Always Faster Faster Poem by gershon hepner

Always Faster Faster



74 kilometers per second per parsec,
each one of them some 3.2
million light years, plus a few,
is Hubble’s constant. Makes me car sick
to think about the way that distance,
which some say makes the heart grow fonder,
to lose what, closer, was resistance,
makes galaxies in dark-spaced yonder
move from us, always faster faster,
according to the constant Hubble
discovered, distancing disaster
from universal crash disaster.
Cosmic expansion, like the heart’s,
can’t be explained by me concisely;
astronomers’ and poets’ charts
describe them somewhat imprecisely.

Dennis Overbye writes about attempts to measure cosmic expansion, occurring at the rate defined by the Hbble constant, more closely (“The Struggle to Measure Cosmic Expansion, ” NYT, August 19,2008) :
Hoping to understand why the universe seems to be coming apart at its seams, a young astronomer and his colleagues have embarked on one of the oldest quests in cosmology, to measure how fast the universe is growing, how big it is and how old it is. That information is encoded in the value of an elusive number known as the Hubble constant that has led astronomers on a merry chase for three-quarters of a century. “It is the most fundamental number in cosmology, ” said Adam Riess,38, an astronomer at the Space Telescope Science Institute and Johns Hopkins University, and one of the discoverers 10 years ago that some kind of “dark energy” is speeding up the expansion of the universe.This spring, in what he called “a triumph of metrology, ” Dr.
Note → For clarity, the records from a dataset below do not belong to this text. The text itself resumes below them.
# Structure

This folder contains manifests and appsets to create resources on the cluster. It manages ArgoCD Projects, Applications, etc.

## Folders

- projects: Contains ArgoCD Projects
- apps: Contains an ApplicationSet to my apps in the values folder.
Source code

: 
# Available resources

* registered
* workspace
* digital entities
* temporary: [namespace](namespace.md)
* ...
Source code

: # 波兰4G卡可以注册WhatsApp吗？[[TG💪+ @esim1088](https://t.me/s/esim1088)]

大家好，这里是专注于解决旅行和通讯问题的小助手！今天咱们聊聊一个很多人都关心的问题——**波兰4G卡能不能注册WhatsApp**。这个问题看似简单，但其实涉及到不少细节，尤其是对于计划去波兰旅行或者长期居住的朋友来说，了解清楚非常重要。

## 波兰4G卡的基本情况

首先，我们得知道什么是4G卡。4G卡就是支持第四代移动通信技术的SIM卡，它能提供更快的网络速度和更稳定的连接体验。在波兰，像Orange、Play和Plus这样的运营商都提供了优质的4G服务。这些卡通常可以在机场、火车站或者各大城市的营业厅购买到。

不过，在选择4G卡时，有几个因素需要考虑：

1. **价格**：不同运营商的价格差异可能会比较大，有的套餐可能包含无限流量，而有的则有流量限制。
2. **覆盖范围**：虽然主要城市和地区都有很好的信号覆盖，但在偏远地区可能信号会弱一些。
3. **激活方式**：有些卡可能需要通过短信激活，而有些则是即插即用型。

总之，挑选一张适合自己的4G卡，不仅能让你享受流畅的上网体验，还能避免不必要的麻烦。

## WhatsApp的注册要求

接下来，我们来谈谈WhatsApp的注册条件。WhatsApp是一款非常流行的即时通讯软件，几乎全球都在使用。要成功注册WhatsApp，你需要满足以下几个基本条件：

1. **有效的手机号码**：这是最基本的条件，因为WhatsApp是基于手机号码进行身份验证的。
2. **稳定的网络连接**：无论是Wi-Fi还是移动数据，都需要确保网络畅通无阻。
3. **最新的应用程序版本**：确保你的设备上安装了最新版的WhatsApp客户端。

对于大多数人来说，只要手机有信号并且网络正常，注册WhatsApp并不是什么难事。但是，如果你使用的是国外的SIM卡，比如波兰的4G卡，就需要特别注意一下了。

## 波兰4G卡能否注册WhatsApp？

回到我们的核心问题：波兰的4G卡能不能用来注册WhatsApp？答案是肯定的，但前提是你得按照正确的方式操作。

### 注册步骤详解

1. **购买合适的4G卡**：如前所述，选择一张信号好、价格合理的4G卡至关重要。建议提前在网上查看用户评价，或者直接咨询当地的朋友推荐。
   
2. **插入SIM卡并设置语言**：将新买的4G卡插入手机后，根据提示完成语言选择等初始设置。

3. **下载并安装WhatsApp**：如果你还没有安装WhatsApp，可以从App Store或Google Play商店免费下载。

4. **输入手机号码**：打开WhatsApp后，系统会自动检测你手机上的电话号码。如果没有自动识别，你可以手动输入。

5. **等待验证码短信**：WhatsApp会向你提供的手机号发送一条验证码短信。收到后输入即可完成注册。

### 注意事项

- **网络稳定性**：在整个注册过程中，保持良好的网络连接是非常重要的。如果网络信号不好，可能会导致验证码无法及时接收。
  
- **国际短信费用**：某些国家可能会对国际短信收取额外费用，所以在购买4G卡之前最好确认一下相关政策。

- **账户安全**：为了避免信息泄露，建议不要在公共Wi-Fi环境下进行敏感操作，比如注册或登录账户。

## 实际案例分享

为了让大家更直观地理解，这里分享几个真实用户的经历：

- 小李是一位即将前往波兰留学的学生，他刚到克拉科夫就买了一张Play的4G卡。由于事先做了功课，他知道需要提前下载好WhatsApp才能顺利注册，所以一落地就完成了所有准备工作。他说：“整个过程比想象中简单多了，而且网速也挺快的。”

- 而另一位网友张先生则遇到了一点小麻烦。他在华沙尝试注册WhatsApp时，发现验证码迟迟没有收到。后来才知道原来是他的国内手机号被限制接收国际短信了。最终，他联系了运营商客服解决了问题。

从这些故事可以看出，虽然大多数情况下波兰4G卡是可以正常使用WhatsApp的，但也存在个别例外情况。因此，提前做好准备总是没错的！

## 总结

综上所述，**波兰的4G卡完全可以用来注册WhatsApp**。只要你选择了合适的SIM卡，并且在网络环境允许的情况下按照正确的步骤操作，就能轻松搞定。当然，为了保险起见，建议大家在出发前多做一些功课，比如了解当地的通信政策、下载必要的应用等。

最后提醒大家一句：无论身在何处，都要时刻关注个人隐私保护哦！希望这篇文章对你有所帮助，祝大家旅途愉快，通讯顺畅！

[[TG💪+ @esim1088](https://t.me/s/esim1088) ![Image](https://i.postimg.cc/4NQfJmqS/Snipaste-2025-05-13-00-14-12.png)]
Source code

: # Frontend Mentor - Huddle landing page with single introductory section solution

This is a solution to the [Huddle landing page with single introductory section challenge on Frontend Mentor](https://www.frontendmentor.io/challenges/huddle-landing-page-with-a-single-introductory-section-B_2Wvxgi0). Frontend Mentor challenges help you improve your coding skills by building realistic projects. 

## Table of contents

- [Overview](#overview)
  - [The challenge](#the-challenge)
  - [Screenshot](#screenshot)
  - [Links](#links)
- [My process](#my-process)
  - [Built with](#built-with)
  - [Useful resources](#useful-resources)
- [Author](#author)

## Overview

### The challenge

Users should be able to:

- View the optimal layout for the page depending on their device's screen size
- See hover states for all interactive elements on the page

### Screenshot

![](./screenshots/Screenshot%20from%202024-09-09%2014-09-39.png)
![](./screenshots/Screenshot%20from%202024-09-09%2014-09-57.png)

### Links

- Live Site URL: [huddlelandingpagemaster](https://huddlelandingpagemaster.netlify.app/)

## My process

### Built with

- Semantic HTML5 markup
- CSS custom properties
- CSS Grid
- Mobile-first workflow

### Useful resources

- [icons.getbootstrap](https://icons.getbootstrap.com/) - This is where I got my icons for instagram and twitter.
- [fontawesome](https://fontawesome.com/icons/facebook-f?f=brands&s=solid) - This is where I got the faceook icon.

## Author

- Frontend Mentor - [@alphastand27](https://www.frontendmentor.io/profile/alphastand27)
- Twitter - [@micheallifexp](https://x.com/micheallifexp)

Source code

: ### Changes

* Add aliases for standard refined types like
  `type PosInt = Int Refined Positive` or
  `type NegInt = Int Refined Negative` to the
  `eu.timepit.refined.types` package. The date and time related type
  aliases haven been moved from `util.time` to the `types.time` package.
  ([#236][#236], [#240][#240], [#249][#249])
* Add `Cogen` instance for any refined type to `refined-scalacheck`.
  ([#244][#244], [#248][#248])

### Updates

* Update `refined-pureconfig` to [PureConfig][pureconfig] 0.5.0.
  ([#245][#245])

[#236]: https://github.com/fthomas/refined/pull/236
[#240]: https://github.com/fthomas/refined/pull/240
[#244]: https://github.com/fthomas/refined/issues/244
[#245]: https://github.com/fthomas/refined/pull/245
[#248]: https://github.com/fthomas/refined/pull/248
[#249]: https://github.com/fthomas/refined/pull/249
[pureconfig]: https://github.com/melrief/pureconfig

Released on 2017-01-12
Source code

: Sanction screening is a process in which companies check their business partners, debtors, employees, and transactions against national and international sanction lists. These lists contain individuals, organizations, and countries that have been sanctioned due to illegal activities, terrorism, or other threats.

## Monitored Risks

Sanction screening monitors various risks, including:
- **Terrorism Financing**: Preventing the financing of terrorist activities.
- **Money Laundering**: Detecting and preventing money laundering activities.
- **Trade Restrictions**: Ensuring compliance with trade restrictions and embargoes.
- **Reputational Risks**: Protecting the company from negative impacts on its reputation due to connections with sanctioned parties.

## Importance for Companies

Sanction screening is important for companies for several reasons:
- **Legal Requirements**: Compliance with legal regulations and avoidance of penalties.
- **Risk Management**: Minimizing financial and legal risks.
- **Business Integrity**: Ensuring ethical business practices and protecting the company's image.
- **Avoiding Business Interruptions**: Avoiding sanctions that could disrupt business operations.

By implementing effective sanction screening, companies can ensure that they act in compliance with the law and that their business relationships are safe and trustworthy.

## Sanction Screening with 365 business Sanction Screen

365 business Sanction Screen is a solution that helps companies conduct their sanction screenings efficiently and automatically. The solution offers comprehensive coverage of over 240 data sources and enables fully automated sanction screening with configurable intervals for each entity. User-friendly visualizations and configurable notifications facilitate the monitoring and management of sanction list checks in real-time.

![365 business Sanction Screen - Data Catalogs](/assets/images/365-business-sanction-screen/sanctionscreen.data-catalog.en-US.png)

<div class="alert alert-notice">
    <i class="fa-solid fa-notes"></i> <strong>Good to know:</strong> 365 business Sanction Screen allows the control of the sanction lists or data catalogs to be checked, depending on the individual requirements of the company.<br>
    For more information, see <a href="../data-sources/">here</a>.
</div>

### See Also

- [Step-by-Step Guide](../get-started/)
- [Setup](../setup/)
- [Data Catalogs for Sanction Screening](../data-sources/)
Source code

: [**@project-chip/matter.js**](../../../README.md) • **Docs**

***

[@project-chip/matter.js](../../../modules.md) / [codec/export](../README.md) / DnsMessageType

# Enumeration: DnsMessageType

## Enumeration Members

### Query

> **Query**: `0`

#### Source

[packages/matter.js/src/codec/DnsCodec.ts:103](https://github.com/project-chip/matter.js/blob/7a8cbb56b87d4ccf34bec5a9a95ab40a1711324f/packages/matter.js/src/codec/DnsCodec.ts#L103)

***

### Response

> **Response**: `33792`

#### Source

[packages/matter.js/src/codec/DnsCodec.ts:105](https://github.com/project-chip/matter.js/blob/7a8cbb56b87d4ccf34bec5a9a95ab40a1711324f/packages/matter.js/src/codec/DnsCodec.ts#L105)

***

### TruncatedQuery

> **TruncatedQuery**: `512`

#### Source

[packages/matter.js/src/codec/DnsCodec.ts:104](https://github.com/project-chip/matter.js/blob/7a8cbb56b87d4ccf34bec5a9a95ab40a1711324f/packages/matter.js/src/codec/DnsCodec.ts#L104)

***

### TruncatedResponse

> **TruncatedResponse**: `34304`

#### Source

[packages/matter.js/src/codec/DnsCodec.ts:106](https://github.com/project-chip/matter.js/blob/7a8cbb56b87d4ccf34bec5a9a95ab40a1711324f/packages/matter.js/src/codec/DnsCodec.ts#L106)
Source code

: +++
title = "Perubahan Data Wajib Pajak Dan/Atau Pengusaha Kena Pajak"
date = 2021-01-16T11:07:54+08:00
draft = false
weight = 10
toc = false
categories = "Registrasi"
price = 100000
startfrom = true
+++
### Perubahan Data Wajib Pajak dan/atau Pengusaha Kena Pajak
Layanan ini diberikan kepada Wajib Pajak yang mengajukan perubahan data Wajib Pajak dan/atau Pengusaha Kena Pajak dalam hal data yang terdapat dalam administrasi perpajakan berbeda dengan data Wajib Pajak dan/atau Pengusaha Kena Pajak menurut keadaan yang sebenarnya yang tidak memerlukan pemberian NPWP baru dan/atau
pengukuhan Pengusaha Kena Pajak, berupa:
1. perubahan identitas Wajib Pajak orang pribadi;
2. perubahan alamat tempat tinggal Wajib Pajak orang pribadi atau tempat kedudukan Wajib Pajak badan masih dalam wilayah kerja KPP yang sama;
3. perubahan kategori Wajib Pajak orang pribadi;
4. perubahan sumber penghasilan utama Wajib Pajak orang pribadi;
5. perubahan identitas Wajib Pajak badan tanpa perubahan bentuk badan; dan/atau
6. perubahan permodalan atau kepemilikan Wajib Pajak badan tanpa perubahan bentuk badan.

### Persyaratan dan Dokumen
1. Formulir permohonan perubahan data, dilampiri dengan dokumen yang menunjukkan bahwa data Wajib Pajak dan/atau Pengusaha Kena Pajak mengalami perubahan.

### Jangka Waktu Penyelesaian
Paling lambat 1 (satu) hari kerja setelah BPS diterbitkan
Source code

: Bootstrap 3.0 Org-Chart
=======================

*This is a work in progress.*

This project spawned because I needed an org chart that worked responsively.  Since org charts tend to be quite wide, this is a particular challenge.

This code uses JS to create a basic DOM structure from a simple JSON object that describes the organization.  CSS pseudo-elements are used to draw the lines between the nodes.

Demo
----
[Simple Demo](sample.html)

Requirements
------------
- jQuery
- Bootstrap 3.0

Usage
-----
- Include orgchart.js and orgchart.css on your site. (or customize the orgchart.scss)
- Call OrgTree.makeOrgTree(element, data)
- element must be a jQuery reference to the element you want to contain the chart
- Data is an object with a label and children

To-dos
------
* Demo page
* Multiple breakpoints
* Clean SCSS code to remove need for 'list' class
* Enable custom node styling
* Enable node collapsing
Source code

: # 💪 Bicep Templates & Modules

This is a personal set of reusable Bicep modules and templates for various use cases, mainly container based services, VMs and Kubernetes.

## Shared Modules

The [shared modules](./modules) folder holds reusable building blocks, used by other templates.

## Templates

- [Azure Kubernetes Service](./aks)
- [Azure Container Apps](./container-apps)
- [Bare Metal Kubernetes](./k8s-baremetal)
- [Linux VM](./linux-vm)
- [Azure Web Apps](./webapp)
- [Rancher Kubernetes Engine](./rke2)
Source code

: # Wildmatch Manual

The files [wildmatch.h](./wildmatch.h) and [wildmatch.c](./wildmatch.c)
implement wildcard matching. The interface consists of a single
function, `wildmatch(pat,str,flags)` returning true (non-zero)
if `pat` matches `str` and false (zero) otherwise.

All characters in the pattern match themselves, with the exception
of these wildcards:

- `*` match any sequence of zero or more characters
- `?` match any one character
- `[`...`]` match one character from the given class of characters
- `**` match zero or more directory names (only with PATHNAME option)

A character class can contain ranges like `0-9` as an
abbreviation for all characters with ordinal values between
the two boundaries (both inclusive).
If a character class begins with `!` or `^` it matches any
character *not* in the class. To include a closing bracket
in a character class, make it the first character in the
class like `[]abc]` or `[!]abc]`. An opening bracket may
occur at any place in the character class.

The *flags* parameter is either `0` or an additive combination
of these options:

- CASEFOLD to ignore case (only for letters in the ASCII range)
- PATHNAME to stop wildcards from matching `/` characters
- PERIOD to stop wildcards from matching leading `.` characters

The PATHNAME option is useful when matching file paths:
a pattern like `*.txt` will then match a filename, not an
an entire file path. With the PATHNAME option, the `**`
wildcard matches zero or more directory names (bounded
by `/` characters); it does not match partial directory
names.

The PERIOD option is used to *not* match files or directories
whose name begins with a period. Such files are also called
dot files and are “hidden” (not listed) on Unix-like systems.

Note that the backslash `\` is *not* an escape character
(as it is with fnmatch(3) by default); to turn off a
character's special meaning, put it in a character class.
Riess announced that he and his comrade, Lucas Macri of Texas A&M University, had used the Hubble Space Telescope to make the newest and most precise measurement yet of this parameter. Expressed in the quaint terms astronomers favor, the Hubble constant, Dr. Riess reported, is 74 kilometers per second per megaparsec. It means that for every additional million parsecs (about 3.26 million light-years) a galaxy is from us, it is going 74 kilometers per second faster. The news was not in Dr. Riess’s value, which, reassuringly, agreed roughly with the result from an earlier space telescope team led by Wendy Freedman, the director of Carnegie Observatories, and with calculations based on measurements of relic radiation surmised to be left from the Big Bang, but in the precision with which his group claimed to have measured it: an uncertainty of only 4.3 percent. Only 30 years ago, distinguished astronomers could not agree within a factor of two on the value of Hubble’s constant, leaving every other parameter in cosmology uncertain by at least the same factor and provoking snickers from other fields of science. But this is the age of so-called precision cosmology. “I’m not saying we’re going to get to 1 percent, ” Dr. Riess said, “but we might.”